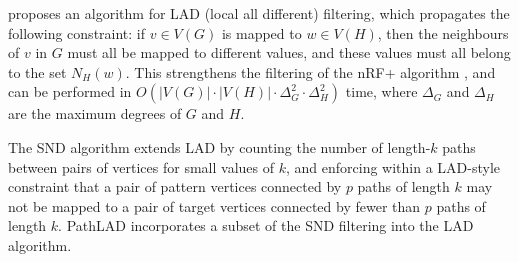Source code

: 
\citet{DBLP:journals/ai/Solnon10} proposes an algorithm for LAD (local all
different) filtering, which propagates the following constraint: if $v \in
V(G)$ is mapped to $w \in V(H)$, then the neighbours of $v$ in $G$ must all be
mapped to different values, and these values must all belong to the set
$N_H(w)$.  This strengthens the filtering of the nRF+ algorithm
\citep{DBLP:journals/mscs/LarrosaV02}, and can be performed in $O(|V(G)| \cdot
|V(H)| \cdot \Delta_G^2 \cdot \Delta_H^2)$ time, where $\Delta_G$ and
$\Delta_H$ are the maximum degrees of $G$ and $H$.

The SND algorithm \citep{DBLP:conf/cp/AudemardLMGP14} extends LAD by counting
the number of length-$k$ paths between pairs of vertices for small values of
$k$, and enforcing within a LAD-style constraint that a pair of pattern
vertices connected by $p$ paths of length $k$ may not be mapped to a pair of
target vertices connected by fewer than $p$ paths of length $k$.  PathLAD
\citep{DBLP:conf/lion/KotthoffMS16} incorporates a subset of the SND filtering
into the LAD algorithm.

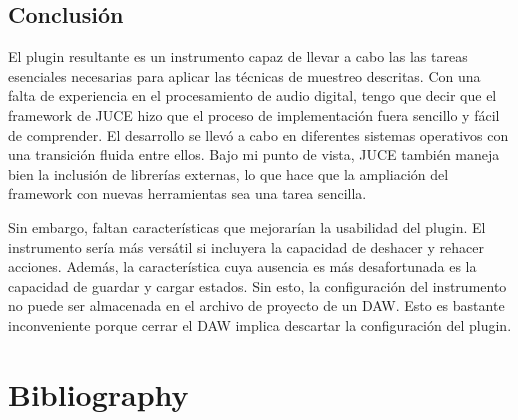 \documentclass[12pt, a4paper, hidelinks]{article}
\begin{document}
	\newpage
	\subsection{Conclusión}
	El plugin resultante es un instrumento capaz de llevar a cabo las las tareas esenciales necesarias para aplicar las técnicas de muestreo descritas.	Con una falta de experiencia en el procesamiento de audio digital, tengo que decir que el framework de JUCE hizo que el proceso de implementación fuera sencillo y fácil de comprender. El desarrollo se llevó a cabo en diferentes sistemas operativos con una transición fluida entre ellos. Bajo mi punto de vista, JUCE también maneja bien la inclusión de librerías externas, lo que hace que la ampliación del framework con nuevas herramientas sea una tarea sencilla.
	
	Sin embargo, faltan características que mejorarían la usabilidad del plugin. El instrumento sería más versátil si incluyera la capacidad de deshacer y rehacer acciones. Además, la característica cuya ausencia es más desafortunada es la capacidad de guardar y cargar estados. Sin esto, la configuración del instrumento no puede ser almacenada en el archivo de proyecto de un DAW. Esto es bastante inconveniente porque cerrar el DAW implica descartar la configuración del plugin.
	


	\newpage
	\section{Bibliography}
	\printbibliography
	
\end{document}

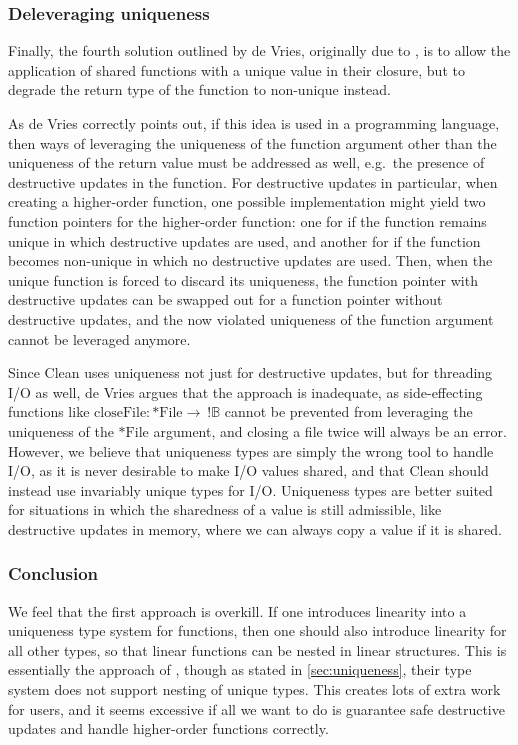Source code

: \subsubsection{Deleveraging uniqueness}
Finally, the fourth solution outlined by de Vries, originally due to \cite{harrington_uniqueness_2006}, is to allow the application of shared functions with a unique value in their closure, but to degrade the return type of the function to non-unique instead. 

As de Vries correctly points out, if this idea is used in a programming language, then ways of leveraging the uniqueness of the function argument other than the uniqueness of the return value must be addressed as well, e.g.\ the presence of destructive updates in the function. For destructive updates in particular, when creating a higher-order function, one possible implementation might yield two function pointers for the higher-order function: one for if the function remains unique in which destructive updates are used, and another for if the function becomes non-unique in which no destructive updates are used. Then, when the unique function is forced to discard its uniqueness, the function pointer with destructive updates can be swapped out for a function pointer without destructive updates, and the now violated uniqueness of the function argument cannot be leveraged anymore.

Since Clean uses uniqueness not just for destructive updates, but for threading I/O as well, de Vries argues that the approach is inadequate, as side-effecting functions like $\mathrm{closeFile} : *\mathrm{File} \to\ !\mathbb{B}$ cannot be prevented from leveraging the uniqueness of the $*\mathrm{File}$ argument, and closing a file twice will always be an error. However, we believe that uniqueness types are simply the wrong tool to handle I/O, as it is never desirable to make I/O values shared, and that Clean should instead use invariably unique types for I/O. Uniqueness types are better suited for situations in which the sharedness of a value is still admissible, like destructive updates in memory, where we can always copy a value if it is shared.

\subsubsection{Conclusion}
We feel that the first approach is overkill. If one introduces linearity into a uniqueness type system for functions, then one should also introduce linearity for all other types, so that linear functions can be nested in linear structures. This is essentially the approach of \cite{sergey_linearity_2022}, though as stated in \cref{sec:uniqueness}, their type system does not support nesting of unique types. This creates lots of extra work for users, and it seems excessive if all we want to do is guarantee safe destructive updates and handle higher-order functions correctly.

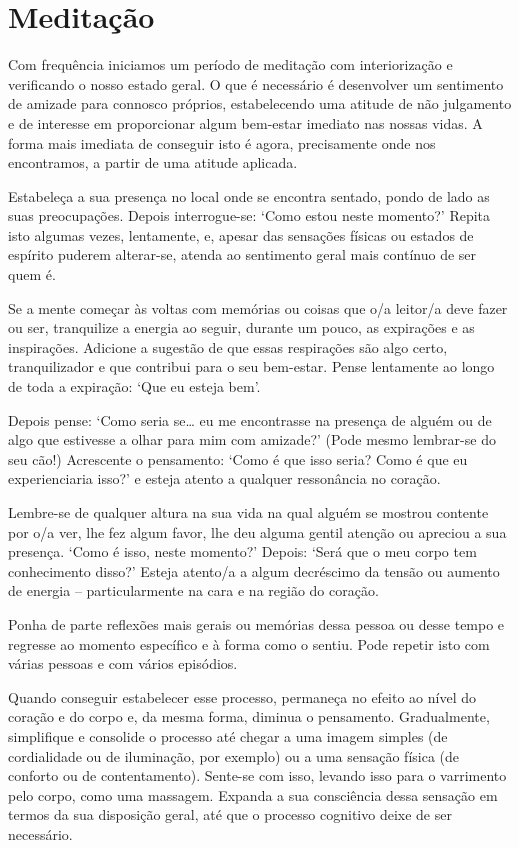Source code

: 
\chapter{Meditação}


Com frequência iniciamos um período de meditação com interiorização e
verificando o nosso estado geral. O que é necessário é desenvolver um sentimento
de amizade para connosco próprios, estabelecendo uma atitude de não julgamento e
de interesse em proporcionar algum bem-estar imediato nas nossas vidas. A forma
mais imediata de conseguir isto é agora, precisamente onde nos encontramos, a
partir de uma atitude aplicada.

Estabeleça a sua presença no local onde se encontra sentado, pondo de lado as
suas preocupações. Depois interrogue-se: `Como estou neste momento?' Repita isto
algumas vezes, lentamente, e, apesar das sensações físicas ou estados de
espírito puderem alterar-se, atenda ao sentimento geral mais contínuo de ser
quem é.

Se a mente começar às voltas com memórias ou coisas que o/a leitor/a deve fazer
ou ser, tranquilize a energia ao seguir, durante um pouco, as expirações e as
inspirações. Adicione a sugestão de que essas respirações são algo certo,
\mbox{tranquilizador} e que contribui para o seu bem-estar. Pense lentamente ao longo
de toda a expiração: `Que eu esteja bem'.

Depois pense: `Como seria se\ldots{} eu me encontrasse na presença de alguém ou de
algo que estivesse a olhar para mim com amizade?' (Pode mesmo lembrar-se do seu
cão!) Acrescente o pensamento: `Como é que isso seria? Como é que eu
experienciaria isso?' e esteja atento a qualquer ressonância no coração.

Lembre-se de qualquer altura na sua vida na qual alguém se mostrou contente por
o/a ver, lhe fez algum favor, lhe deu alguma gentil atenção ou apreciou a sua
presença. `Como é isso, neste momento?' Depois: `Será que o meu corpo tem
conhecimento disso?' Esteja atento/a a algum decréscimo da tensão ou aumento de
energia -- particularmente na cara e na região do coração.

Ponha de parte reflexões mais gerais ou memórias dessa pessoa ou desse tempo e
regresse ao momento específico e à forma como o sentiu. Pode repetir isto com
várias pessoas e com vários episódios.

Quando conseguir estabelecer esse processo, permaneça no efeito ao nível do
coração e do corpo e, da mesma forma, diminua o pensamento. Gradualmente,
simplifique e consolide o processo até chegar a uma imagem simples (de
cordialidade ou de iluminação, por exemplo) ou a uma sensação física (de
conforto ou de contentamento). Sente-se com isso, levando isso para o varrimento
pelo corpo, como uma massagem. Expanda a sua consciência dessa sensação em
termos da sua disposição geral, até que o processo cognitivo deixe de ser
necessário.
################
**What you are asked to do**
Restate word for word only the lines above from the line containing "cão!) Acrescente o" to the line containing "conforto ou de", both of them included.

**Solved exercise**
cão!) Acrescente o pensamento: `Como é que isso seria? Como é que eu
experienciaria isso?' e esteja atento a qualquer ressonância no coração.

Lembre-se de qualquer altura na sua vida na qual alguém se mostrou contente por
o/a ver, lhe fez algum favor, lhe deu alguma gentil atenção ou apreciou a sua
presença. `Como é isso, neste momento?' Depois: `Será que o meu corpo tem
conhecimento disso?' Esteja atento/a a algum decréscimo da tensão ou aumento de
energia -- particularmente na cara e na região do coração.

Ponha de parte reflexões mais gerais ou memórias dessa pessoa ou desse tempo e
regresse ao momento específico e à forma como o sentiu. Pode repetir isto com
várias pessoas e com vários episódios.

Quando conseguir estabelecer esse processo, permaneça no efeito ao nível do
coração e do corpo e, da mesma forma, diminua o pensamento. Gradualmente,
simplifique e consolide o processo até chegar a uma imagem simples (de
cordialidade ou de iluminação, por exemplo) ou a uma sensação física (de
conforto ou de contentamento). Sente-se com isso, levando isso para o varrimento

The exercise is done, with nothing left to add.